Task:
Which lines in the records below contain the word "just"? Return each of them.

Stored data:
⁂

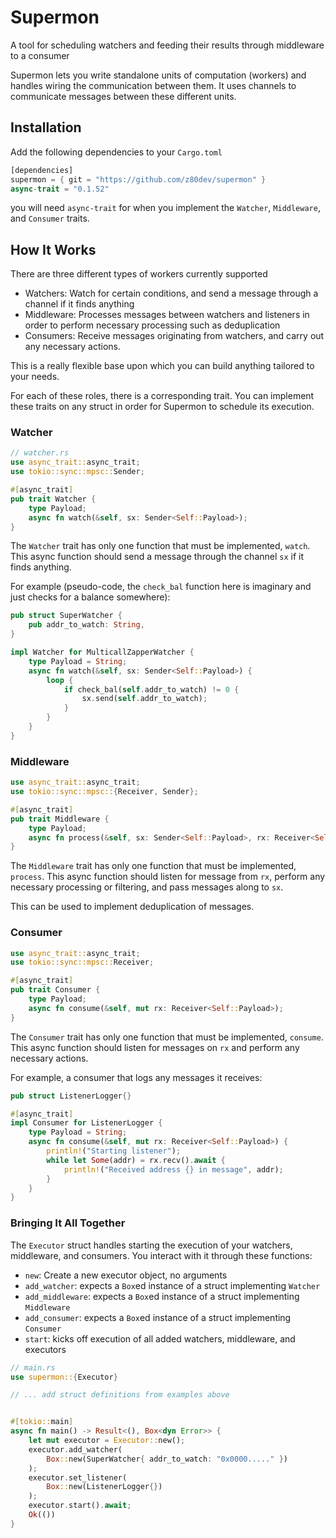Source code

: # Supermon
A tool for scheduling watchers and feeding their results through middleware to a consumer

Supermon lets you write standalone units of computation (workers) and handles wiring the communication between them.
It uses channels to communicate messages between these different units.

## Installation

Add the following dependencies to your `Cargo.toml`

``` rust
[dependencies]
supermon = { git = "https://github.com/z80dev/supermon" }
async-trait = "0.1.52"
```

you will need `async-trait` for when you implement the `Watcher`, `Middleware`, and `Consumer` traits.

## How It Works

There are three different types of workers currently supported

- Watchers: Watch for certain conditions, and send a message through a channel if it finds anything
- Middleware: Processes messages between watchers and listeners in order to perform necessary processing such as deduplication
- Consumers: Receive messages originating from watchers, and carry out any necessary actions.

This is a really flexible base upon which you can build anything tailored to your needs.

For each of these roles, there is a corresponding trait. You can implement these traits on any struct in order for Supermon to schedule its execution.

### Watcher

``` rust
// watcher.rs
use async_trait::async_trait;
use tokio::sync::mpsc::Sender;

#[async_trait]
pub trait Watcher {
    type Payload;
    async fn watch(&self, sx: Sender<Self::Payload>);
}
```

The `Watcher` trait has only one function that must be implemented, `watch`. This async function should send a message through the channel `sx` if it finds anything.

For example (pseudo-code, the `check_bal` function here is imaginary and just checks for a balance somewhere):

``` rust
pub struct SuperWatcher {
    pub addr_to_watch: String,
}

impl Watcher for MulticallZapperWatcher {
    type Payload = String;
    async fn watch(&self, sx: Sender<Self::Payload>) {
        loop {
            if check_bal(self.addr_to_watch) != 0 {
                sx.send(self.addr_to_watch);
            }
        }
    }
}
```

### Middleware

``` rust
use async_trait::async_trait;
use tokio::sync::mpsc::{Receiver, Sender};

#[async_trait]
pub trait Middleware {
    type Payload;
    async fn process(&self, sx: Sender<Self::Payload>, rx: Receiver<Self::Payload>);
}
```

The `Middleware` trait has only one function that must be implemented, `process`. This async function should listen for message from `rx`, perform any necessary processing or filtering, and pass messages along to `sx`.

This can be used to implement deduplication of messages.

### Consumer

``` rust
use async_trait::async_trait;
use tokio::sync::mpsc::Receiver;

#[async_trait]
pub trait Consumer {
    type Payload;
    async fn consume(&self, mut rx: Receiver<Self::Payload>);
}

```

The `Consumer` trait has only one function that must be implemented, `consume`. This async function should listen for messages on `rx` and perform any necessary actions.

For example, a consumer that logs any messages it receives:

``` rust
pub struct ListenerLogger{}

#[async_trait]
impl Consumer for ListenerLogger {
    type Payload = String;
    async fn consume(&self, mut rx: Receiver<Self::Payload>) {
        println!("Starting listener");
        while let Some(addr) = rx.recv().await {
            println!("Received address {} in message", addr);
        }
    }
}
```

### Bringing It All Together

The `Executor` struct handles starting the execution of your watchers, middleware, and consumers. You interact with it through these functions:

- `new`: Create a new executor object, no arguments
- `add_watcher`: expects a `Box`ed instance of a struct implementing `Watcher`
- `add_middleware`: expects a `Box`ed instance of a struct implementing `Middleware`
- `add_consumer`: expects a `Box`ed instance of a struct implementing `Consumer`
- `start`: kicks off execution of all added watchers, middleware, and executors

``` rust
// main.rs
use supermon::{Executor}

// ... add struct definitions from examples above


#[tokio::main]
async fn main() -> Result<(), Box<dyn Error>> {
    let mut executor = Executor::new();
    executor.add_watcher(
        Box::new(SuperWatcher{ addr_to_watch: "0x0000....." })
    );
    executor.set_listener(
        Box::new(ListenerLogger{})
    );
    executor.start().await;
    Ok(())
}

```
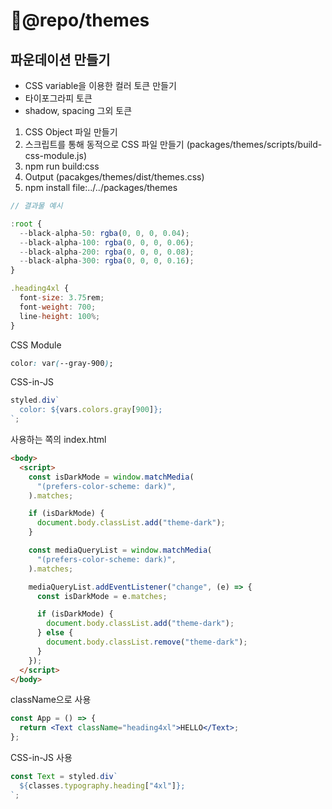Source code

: # @repo/themes

## 파운데이션 만들기

- CSS variable을 이용한 컬러 토큰 만들기
- 타이포그라피 토큰
- shadow, spacing 그외 토큰

1. CSS Object 파일 만들기
2. 스크립트를 통해 동적으로 CSS 파일 만들기 (packages/themes/scripts/build-css-module.js)
3. npm run build:css
4. Output (pacakges/themes/dist/themes.css)
5. npm install file:../../packages/themes

```javascript
// 결과물 예시

:root {
  --black-alpha-50: rgba(0, 0, 0, 0.04);
  --black-alpha-100: rgba(0, 0, 0, 0.06);
  --black-alpha-200: rgba(0, 0, 0, 0.08);
  --black-alpha-300: rgba(0, 0, 0, 0.16);
}

.heading4xl {
  font-size: 3.75rem;
  font-weight: 700;
  line-height: 100%;
}
```

CSS Module

```css
color: var(--gray-900);
```

CSS-in-JS

```javascript
styled.div`
  color: ${vars.colors.gray[900]};
`;
```

사용하는 쪽의 index.html

```html
<body>
  <script>
    const isDarkMode = window.matchMedia(
      "(prefers-color-scheme: dark)",
    ).matches;

    if (isDarkMode) {
      document.body.classList.add("theme-dark");
    }

    const mediaQueryList = window.matchMedia(
      "(prefers-color-scheme: dark)",
    ).matches;

    mediaQueryList.addEventListener("change", (e) => {
      const isDarkMode = e.matches;

      if (isDarkMode) {
        document.body.classList.add("theme-dark");
      } else {
        document.body.classList.remove("theme-dark");
      }
    });
  </script>
</body>
```

className으로 사용

```jsx
const App = () => {
  return <Text className="heading4xl">HELLO</Text>;
};
```

CSS-in-JS 사용

```javascript
const Text = styled.div`
  ${classes.typography.heading["4xl"]};
`;
```
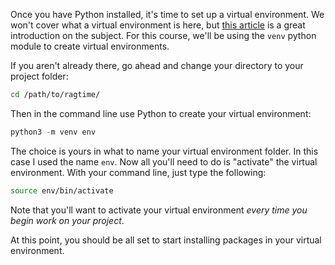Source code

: Once you have Python installed, it's time to set up a virtual environment. We won't cover what a virtual environment is here, but <a href="https://realpython.com/python-virtual-environments-a-primer/" target="_blank">this article</a> is a great introduction on the subject. For this course, we'll be using the `venv` python module to create virtual environments.

If you aren't already there, go ahead and change your directory to your project folder:

```bash
cd /path/to/ragtime/
```

Then in the command line use Python to create your virtual environment:

```python
python3 -m venv env
```

The choice is yours in what to name your virtual environment folder. In this case I used the name `env`. Now all you'll need to do is "activate" the virtual environment. With your command line, just type the following:

```bash
source env/bin/activate
```

Note that you'll want to activate your virtual environment *every time you begin work on your project*.

At this point, you should be all set to start installing packages in your virtual environment.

⁂

Your response:
For example (pseudo-code, the `check_bal` function here is imaginary and just checks for a balance somewhere):
The choice is yours in what to name your virtual environment folder. In this case I used the name `env`. Now all you'll need to do is "activate" the virtual environment. With your command line, just type the following:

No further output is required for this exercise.